[Stored data]

= = =

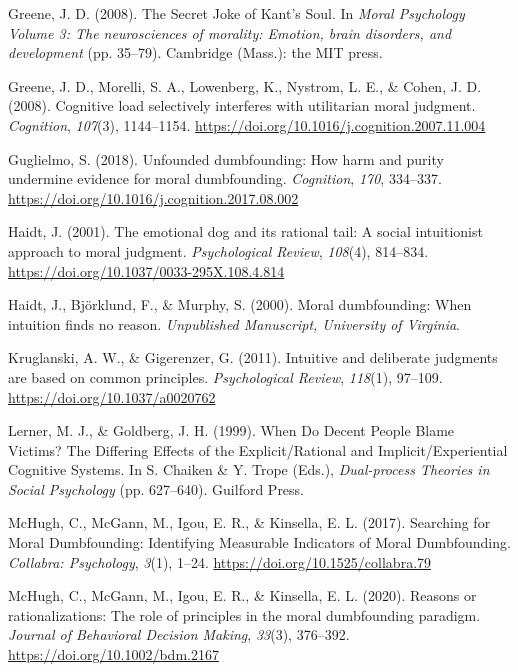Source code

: \documentclass[
  american,
  man,floatsintext]{apa7}
\begin{document}
\leavevmode\hypertarget{ref-greene_secret_2008}{}%
Greene, J. D. (2008). The Secret Joke of Kant's Soul. In \emph{Moral Psychology Volume 3: The neurosciences of morality: Emotion, brain disorders, and development} (pp. 35--79). Cambridge (Mass.): the MIT press.

\leavevmode\hypertarget{ref-greene_cognitive_2008}{}%
Greene, J. D., Morelli, S. A., Lowenberg, K., Nystrom, L. E., \& Cohen, J. D. (2008). Cognitive load selectively interferes with utilitarian moral judgment. \emph{Cognition}, \emph{107}(3), 1144--1154. \url{https://doi.org/10.1016/j.cognition.2007.11.004}

\leavevmode\hypertarget{ref-guglielmo_unfounded_2018}{}%
Guglielmo, S. (2018). Unfounded dumbfounding: How harm and purity undermine evidence for moral dumbfounding. \emph{Cognition}, \emph{170}, 334--337. \url{https://doi.org/10.1016/j.cognition.2017.08.002}

\leavevmode\hypertarget{ref-haidt_emotional_2001}{}%
Haidt, J. (2001). The emotional dog and its rational tail: A social intuitionist approach to moral judgment. \emph{Psychological Review}, \emph{108}(4), 814--834. \url{https://doi.org/10.1037/0033-295X.108.4.814}

\leavevmode\hypertarget{ref-haidt_moral_2000}{}%
Haidt, J., Björklund, F., \& Murphy, S. (2000). Moral dumbfounding: When intuition finds no reason. \emph{Unpublished Manuscript, University of Virginia}.

\leavevmode\hypertarget{ref-kruglanski_intuitive_2011}{}%
Kruglanski, A. W., \& Gigerenzer, G. (2011). Intuitive and deliberate judgments are based on common principles. \emph{Psychological Review}, \emph{118}(1), 97--109. \url{https://doi.org/10.1037/a0020762}

\leavevmode\hypertarget{ref-lerner_when_1999}{}%
Lerner, M. J., \& Goldberg, J. H. (1999). When Do Decent People Blame Victims? The Differing Effects of the Explicit/Rational and Implicit/Experiential Cognitive Systems. In S. Chaiken \& Y. Trope (Eds.), \emph{Dual-process Theories in Social Psychology} (pp. 627--640). Guilford Press.

\leavevmode\hypertarget{ref-mchugh_searching_2017a}{}%
McHugh, C., McGann, M., Igou, E. R., \& Kinsella, E. L. (2017). Searching for Moral Dumbfounding: Identifying Measurable Indicators of Moral Dumbfounding. \emph{Collabra: Psychology}, \emph{3}(1), 1--24. \url{https://doi.org/10.1525/collabra.79}

\leavevmode\hypertarget{ref-mchugh_reasons_2020}{}%
McHugh, C., McGann, M., Igou, E. R., \& Kinsella, E. L. (2020). Reasons or rationalizations: The role of principles in the moral dumbfounding paradigm. \emph{Journal of Behavioral Decision Making}, \emph{33}(3), 376--392. \url{https://doi.org/10.1002/bdm.2167}
\end{document}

= = =

What is required |
Print the records above exactly as they stand, but leave out the pictures.

Response to this exercise |
Source code

: \documentclass[
  american,
  man,floatsintext]{apa7}
\begin{document}
\leavevmode\hypertarget{ref-greene_secret_2008}{}%
Greene, J. D. (2008). The Secret Joke of Kant's Soul. In \emph{Moral Psychology Volume 3: The neurosciences of morality: Emotion, brain disorders, and development} (pp. 35--79). Cambridge (Mass.): the MIT press.

\leavevmode\hypertarget{ref-greene_cognitive_2008}{}%
Greene, J. D., Morelli, S. A., Lowenberg, K., Nystrom, L. E., \& Cohen, J. D. (2008). Cognitive load selectively interferes with utilitarian moral judgment. \emph{Cognition}, \emph{107}(3), 1144--1154. \url{https://doi.org/10.1016/j.cognition.2007.11.004}

\leavevmode\hypertarget{ref-guglielmo_unfounded_2018}{}%
Guglielmo, S. (2018). Unfounded dumbfounding: How harm and purity undermine evidence for moral dumbfounding. \emph{Cognition}, \emph{170}, 334--337. \url{https://doi.org/10.1016/j.cognition.2017.08.002}

\leavevmode\hypertarget{ref-haidt_emotional_2001}{}%
Haidt, J. (2001). The emotional dog and its rational tail: A social intuitionist approach to moral judgment. \emph{Psychological Review}, \emph{108}(4), 814--834. \url{https://doi.org/10.1037/0033-295X.108.4.814}

\leavevmode\hypertarget{ref-haidt_moral_2000}{}%
Haidt, J., Björklund, F., \& Murphy, S. (2000). Moral dumbfounding: When intuition finds no reason. \emph{Unpublished Manuscript, University of Virginia}.

\leavevmode\hypertarget{ref-kruglanski_intuitive_2011}{}%
Kruglanski, A. W., \& Gigerenzer, G. (2011). Intuitive and deliberate judgments are based on common principles. \emph{Psychological Review}, \emph{118}(1), 97--109. \url{https://doi.org/10.1037/a0020762}

\leavevmode\hypertarget{ref-lerner_when_1999}{}%
Lerner, M. J., \& Goldberg, J. H. (1999). When Do Decent People Blame Victims? The Differing Effects of the Explicit/Rational and Implicit/Experiential Cognitive Systems. In S. Chaiken \& Y. Trope (Eds.), \emph{Dual-process Theories in Social Psychology} (pp. 627--640). Guilford Press.

\leavevmode\hypertarget{ref-mchugh_searching_2017a}{}%
McHugh, C., McGann, M., Igou, E. R., \& Kinsella, E. L. (2017). Searching for Moral Dumbfounding: Identifying Measurable Indicators of Moral Dumbfounding. \emph{Collabra: Psychology}, \emph{3}(1), 1--24. \url{https://doi.org/10.1525/collabra.79}

\leavevmode\hypertarget{ref-mchugh_reasons_2020}{}%
McHugh, C., McGann, M., Igou, E. R., \& Kinsella, E. L. (2020). Reasons or rationalizations: The role of principles in the moral dumbfounding paradigm. \emph{Journal of Behavioral Decision Making}, \emph{33}(3), 376--392. \url{https://doi.org/10.1002/bdm.2167}
\end{document}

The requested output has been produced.